Try it: For every record beneath this instruction, give an exact repetition, omitting images.

══════════════════════════════

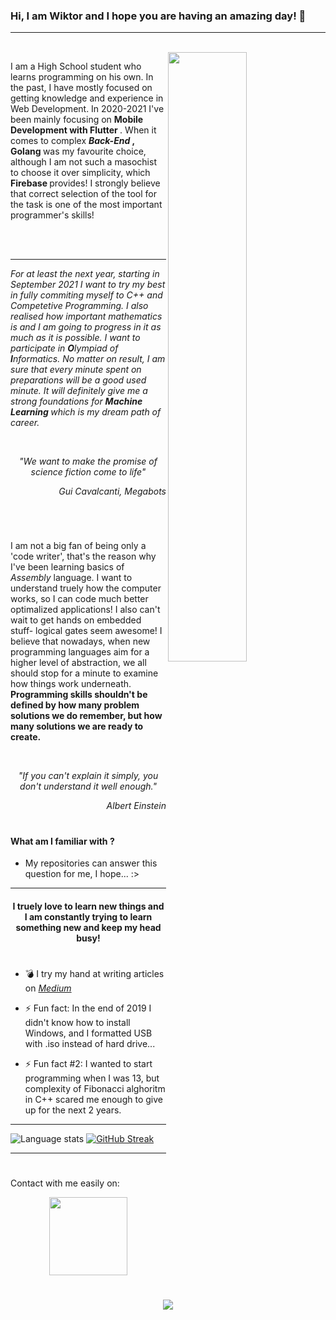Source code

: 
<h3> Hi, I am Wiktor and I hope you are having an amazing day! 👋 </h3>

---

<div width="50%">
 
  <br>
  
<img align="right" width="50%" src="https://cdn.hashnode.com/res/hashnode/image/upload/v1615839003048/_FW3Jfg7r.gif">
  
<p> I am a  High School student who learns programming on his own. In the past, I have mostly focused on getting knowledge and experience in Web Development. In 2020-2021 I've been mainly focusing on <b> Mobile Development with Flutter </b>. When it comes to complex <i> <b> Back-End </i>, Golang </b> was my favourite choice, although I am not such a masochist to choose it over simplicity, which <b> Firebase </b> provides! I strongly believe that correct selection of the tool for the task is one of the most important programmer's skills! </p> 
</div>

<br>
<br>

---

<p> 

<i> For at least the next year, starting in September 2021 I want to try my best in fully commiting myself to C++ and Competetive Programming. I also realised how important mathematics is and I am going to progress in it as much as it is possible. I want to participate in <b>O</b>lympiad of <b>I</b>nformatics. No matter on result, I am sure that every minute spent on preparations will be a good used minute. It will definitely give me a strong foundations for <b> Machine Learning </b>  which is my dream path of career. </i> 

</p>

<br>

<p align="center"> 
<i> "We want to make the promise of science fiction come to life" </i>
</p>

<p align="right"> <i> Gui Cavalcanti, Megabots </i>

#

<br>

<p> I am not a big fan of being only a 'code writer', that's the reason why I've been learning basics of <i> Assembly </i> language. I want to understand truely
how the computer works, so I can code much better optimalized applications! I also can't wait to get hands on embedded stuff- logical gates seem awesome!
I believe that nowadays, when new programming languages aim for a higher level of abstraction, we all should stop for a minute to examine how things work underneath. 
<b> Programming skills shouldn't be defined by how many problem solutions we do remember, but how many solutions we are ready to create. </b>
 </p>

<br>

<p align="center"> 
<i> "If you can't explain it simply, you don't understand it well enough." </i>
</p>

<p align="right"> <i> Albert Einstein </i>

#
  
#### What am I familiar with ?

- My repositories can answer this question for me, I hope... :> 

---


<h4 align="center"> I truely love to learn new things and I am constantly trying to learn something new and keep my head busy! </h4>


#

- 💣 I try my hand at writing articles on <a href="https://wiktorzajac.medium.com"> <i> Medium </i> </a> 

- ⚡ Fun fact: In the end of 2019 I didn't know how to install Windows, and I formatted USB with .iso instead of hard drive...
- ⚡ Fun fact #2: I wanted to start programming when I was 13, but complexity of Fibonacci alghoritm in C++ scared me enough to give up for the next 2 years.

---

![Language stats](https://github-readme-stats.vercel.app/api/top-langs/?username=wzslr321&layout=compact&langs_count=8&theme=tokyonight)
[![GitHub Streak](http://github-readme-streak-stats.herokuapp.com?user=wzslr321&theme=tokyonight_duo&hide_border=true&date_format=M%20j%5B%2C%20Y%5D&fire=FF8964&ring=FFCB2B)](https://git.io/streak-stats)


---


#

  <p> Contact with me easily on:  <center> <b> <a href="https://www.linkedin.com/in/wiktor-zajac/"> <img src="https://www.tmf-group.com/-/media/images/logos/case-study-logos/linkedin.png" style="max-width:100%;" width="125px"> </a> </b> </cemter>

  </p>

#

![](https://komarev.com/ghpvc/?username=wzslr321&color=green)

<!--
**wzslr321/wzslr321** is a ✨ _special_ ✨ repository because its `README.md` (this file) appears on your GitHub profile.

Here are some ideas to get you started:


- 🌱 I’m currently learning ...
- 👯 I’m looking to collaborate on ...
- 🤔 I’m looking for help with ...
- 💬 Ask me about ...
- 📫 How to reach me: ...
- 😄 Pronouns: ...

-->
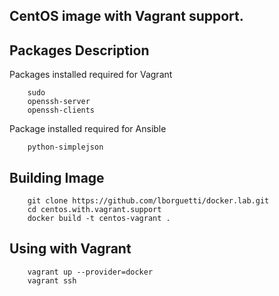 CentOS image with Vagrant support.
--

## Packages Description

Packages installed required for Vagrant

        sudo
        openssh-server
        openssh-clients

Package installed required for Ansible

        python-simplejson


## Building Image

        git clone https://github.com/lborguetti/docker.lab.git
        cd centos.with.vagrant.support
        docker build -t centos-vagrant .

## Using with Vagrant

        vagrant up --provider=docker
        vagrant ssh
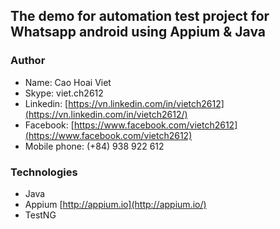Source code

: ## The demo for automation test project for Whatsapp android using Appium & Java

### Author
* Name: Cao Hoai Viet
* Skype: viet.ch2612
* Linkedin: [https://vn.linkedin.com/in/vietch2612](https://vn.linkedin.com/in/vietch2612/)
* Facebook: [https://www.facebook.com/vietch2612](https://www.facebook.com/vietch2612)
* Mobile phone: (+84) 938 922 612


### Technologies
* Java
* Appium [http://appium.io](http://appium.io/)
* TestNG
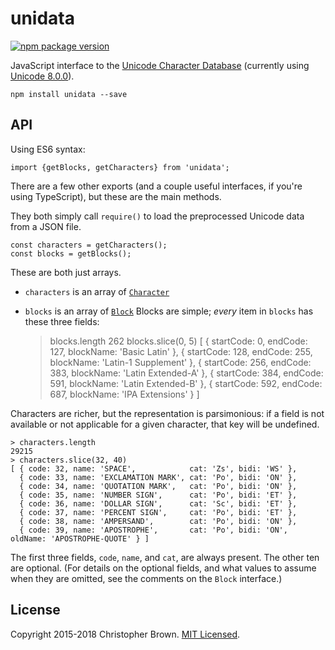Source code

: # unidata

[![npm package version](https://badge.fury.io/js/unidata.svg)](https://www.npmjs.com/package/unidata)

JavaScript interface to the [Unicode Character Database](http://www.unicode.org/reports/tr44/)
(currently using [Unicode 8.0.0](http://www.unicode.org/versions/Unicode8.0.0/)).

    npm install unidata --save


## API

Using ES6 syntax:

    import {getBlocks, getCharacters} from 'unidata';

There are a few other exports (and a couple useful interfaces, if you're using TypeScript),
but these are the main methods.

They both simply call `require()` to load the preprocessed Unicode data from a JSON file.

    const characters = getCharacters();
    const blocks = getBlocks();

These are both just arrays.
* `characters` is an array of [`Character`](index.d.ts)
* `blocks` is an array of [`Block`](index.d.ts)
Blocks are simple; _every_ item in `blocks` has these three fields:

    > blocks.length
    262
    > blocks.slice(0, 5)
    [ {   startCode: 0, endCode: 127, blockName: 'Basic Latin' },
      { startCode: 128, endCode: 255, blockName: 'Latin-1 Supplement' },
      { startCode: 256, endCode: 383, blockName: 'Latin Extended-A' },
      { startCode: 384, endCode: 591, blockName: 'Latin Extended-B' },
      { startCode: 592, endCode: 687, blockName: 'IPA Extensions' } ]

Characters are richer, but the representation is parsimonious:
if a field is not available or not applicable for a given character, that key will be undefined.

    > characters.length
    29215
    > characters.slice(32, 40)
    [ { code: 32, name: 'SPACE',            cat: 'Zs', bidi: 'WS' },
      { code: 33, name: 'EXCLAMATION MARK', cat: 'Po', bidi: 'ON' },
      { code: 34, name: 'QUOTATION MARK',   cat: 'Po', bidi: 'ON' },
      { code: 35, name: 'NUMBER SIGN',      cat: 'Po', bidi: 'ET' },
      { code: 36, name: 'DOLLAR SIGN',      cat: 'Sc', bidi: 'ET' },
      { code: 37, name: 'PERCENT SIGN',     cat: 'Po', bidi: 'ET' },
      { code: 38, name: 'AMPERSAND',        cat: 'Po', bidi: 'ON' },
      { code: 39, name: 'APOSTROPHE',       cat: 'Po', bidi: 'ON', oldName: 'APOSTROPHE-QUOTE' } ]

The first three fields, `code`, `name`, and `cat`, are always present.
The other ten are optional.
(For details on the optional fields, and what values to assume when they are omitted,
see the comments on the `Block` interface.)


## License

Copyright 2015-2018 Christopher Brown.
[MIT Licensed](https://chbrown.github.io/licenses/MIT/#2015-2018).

══════════════════════════════

Solution for this exercise:
Source code

: 
<h3> Hi, I am Wiktor and I hope you are having an amazing day! 👋 </h3>

---

<div width="50%">
 
  <br>
  
<img align="right" width="50%" src="https://cdn.hashnode.com/res/hashnode/image/upload/v1615839003048/_FW3Jfg7r.gif">
  
<p> I am a  High School student who learns programming on his own. In the past, I have mostly focused on getting knowledge and experience in Web Development. In 2020-2021 I've been mainly focusing on <b> Mobile Development with Flutter </b>. When it comes to complex <i> <b> Back-End </i>, Golang </b> was my favourite choice, although I am not such a masochist to choose it over simplicity, which <b> Firebase </b> provides! I strongly believe that correct selection of the tool for the task is one of the most important programmer's skills! </p> 
</div>

<br>
<br>

---

<p> 

<i> For at least the next year, starting in September 2021 I want to try my best in fully commiting myself to C++ and Competetive Programming. I also realised how important mathematics is and I am going to progress in it as much as it is possible. I want to participate in <b>O</b>lympiad of <b>I</b>nformatics. No matter on result, I am sure that every minute spent on preparations will be a good used minute. It will definitely give me a strong foundations for <b> Machine Learning </b>  which is my dream path of career. </i> 

</p>

<br>

<p align="center"> 
<i> "We want to make the promise of science fiction come to life" </i>
</p>

<p align="right"> <i> Gui Cavalcanti, Megabots </i>

#

<br>

<p> I am not a big fan of being only a 'code writer', that's the reason why I've been learning basics of <i> Assembly </i> language. I want to understand truely
how the computer works, so I can code much better optimalized applications! I also can't wait to get hands on embedded stuff- logical gates seem awesome!
I believe that nowadays, when new programming languages aim for a higher level of abstraction, we all should stop for a minute to examine how things work underneath. 
<b> Programming skills shouldn't be defined by how many problem solutions we do remember, but how many solutions we are ready to create. </b>
 </p>

<br>

<p align="center"> 
<i> "If you can't explain it simply, you don't understand it well enough." </i>
</p>

<p align="right"> <i> Albert Einstein </i>

#
  
#### What am I familiar with ?

- My repositories can answer this question for me, I hope... :> 

---


<h4 align="center"> I truely love to learn new things and I am constantly trying to learn something new and keep my head busy! </h4>


#

- 💣 I try my hand at writing articles on <a href="https://wiktorzajac.medium.com"> <i> Medium </i> </a> 

- ⚡ Fun fact: In the end of 2019 I didn't know how to install Windows, and I formatted USB with .iso instead of hard drive...
- ⚡ Fun fact #2: I wanted to start programming when I was 13, but complexity of Fibonacci alghoritm in C++ scared me enough to give up for the next 2 years.

---

![Language stats](https://github-readme-stats.vercel.app/api/top-langs/?username=wzslr321&layout=compact&langs_count=8&theme=tokyonight)
[![GitHub Streak](http://github-readme-streak-stats.herokuapp.com?user=wzslr321&theme=tokyonight_duo&hide_border=true&date_format=M%20j%5B%2C%20Y%5D&fire=FF8964&ring=FFCB2B)](https://git.io/streak-stats)


---


#

  <p> Contact with me easily on:  <center> <b> <a href="https://www.linkedin.com/in/wiktor-zajac/"> <img src="https://www.tmf-group.com/-/media/images/logos/case-study-logos/linkedin.png" style="max-width:100%;" width="125px"> </a> </b> </cemter>

  </p>

#

![](https://komarev.com/ghpvc/?username=wzslr321&color=green)

<!--
**wzslr321/wzslr321** is a ✨ _special_ ✨ repository because its `README.md` (this file) appears on your GitHub profile.

Here are some ideas to get you started:


- 🌱 I’m currently learning ...
- 👯 I’m looking to collaborate on ...
- 🤔 I’m looking for help with ...
- 💬 Ask me about ...
- 📫 How to reach me: ...
- 😄 Pronouns: ...

-->
 CentOS image with Vagrant support.
--

## Packages Description

Packages installed required for Vagrant

        sudo
        openssh-server
        openssh-clients

Package installed required for Ansible

        python-simplejson


## Building Image

        git clone https://github.com/lborguetti/docker.lab.git
        cd centos.with.vagrant.support
        docker build -t centos-vagrant .

## Using with Vagrant

        vagrant up --provider=docker
        vagrant ssh
Source code

: ## The demo for automation test project for Whatsapp android using Appium & Java

### Author
* Name: Cao Hoai Viet
* Skype: viet.ch2612
* Linkedin: [https://vn.linkedin.com/in/vietch2612](https://vn.linkedin.com/in/vietch2612/)
* Facebook: [https://www.facebook.com/vietch2612](https://www.facebook.com/vietch2612)
* Mobile phone: (+84) 938 922 612


### Technologies
* Java
* Appium [http://appium.io](http://appium.io/)
* TestNG
Source code

: # unidata

[![npm package version](https://badge.fury.io/js/unidata.svg)](https://www.npmjs.com/package/unidata)

JavaScript interface to the [Unicode Character Database](http://www.unicode.org/reports/tr44/)
(currently using [Unicode 8.0.0](http://www.unicode.org/versions/Unicode8.0.0/)).

    npm install unidata --save


## API

Using ES6 syntax:

    import {getBlocks, getCharacters} from 'unidata';

There are a few other exports (and a couple useful interfaces, if you're using TypeScript),
but these are the main methods.

They both simply call `require()` to load the preprocessed Unicode data from a JSON file.

    const characters = getCharacters();
    const blocks = getBlocks();

These are both just arrays.
* `characters` is an array of [`Character`](index.d.ts)
* `blocks` is an array of [`Block`](index.d.ts)
Blocks are simple; _every_ item in `blocks` has these three fields:

    > blocks.length
    262
    > blocks.slice(0, 5)
    [ {   startCode: 0, endCode: 127, blockName: 'Basic Latin' },
      { startCode: 128, endCode: 255, blockName: 'Latin-1 Supplement' },
      { startCode: 256, endCode: 383, blockName: 'Latin Extended-A' },
      { startCode: 384, endCode: 591, blockName: 'Latin Extended-B' },
      { startCode: 592, endCode: 687, blockName: 'IPA Extensions' } ]

Characters are richer, but the representation is parsimonious:
if a field is not available or not applicable for a given character, that key will be undefined.

    > characters.length
    29215
    > characters.slice(32, 40)
    [ { code: 32, name: 'SPACE',            cat: 'Zs', bidi: 'WS' },
      { code: 33, name: 'EXCLAMATION MARK', cat: 'Po', bidi: 'ON' },
      { code: 34, name: 'QUOTATION MARK',   cat: 'Po', bidi: 'ON' },
      { code: 35, name: 'NUMBER SIGN',      cat: 'Po', bidi: 'ET' },
      { code: 36, name: 'DOLLAR SIGN',      cat: 'Sc', bidi: 'ET' },
      { code: 37, name: 'PERCENT SIGN',     cat: 'Po', bidi: 'ET' },
      { code: 38, name: 'AMPERSAND',        cat: 'Po', bidi: 'ON' },
      { code: 39, name: 'APOSTROPHE',       cat: 'Po', bidi: 'ON', oldName: 'APOSTROPHE-QUOTE' } ]

The first three fields, `code`, `name`, and `cat`, are always present.
The other ten are optional.
(For details on the optional fields, and what values to assume when they are omitted,
see the comments on the `Block` interface.)


## License

Copyright 2015-2018 Christopher Brown.
[MIT Licensed](https://chbrown.github.io/licenses/MIT/#2015-2018).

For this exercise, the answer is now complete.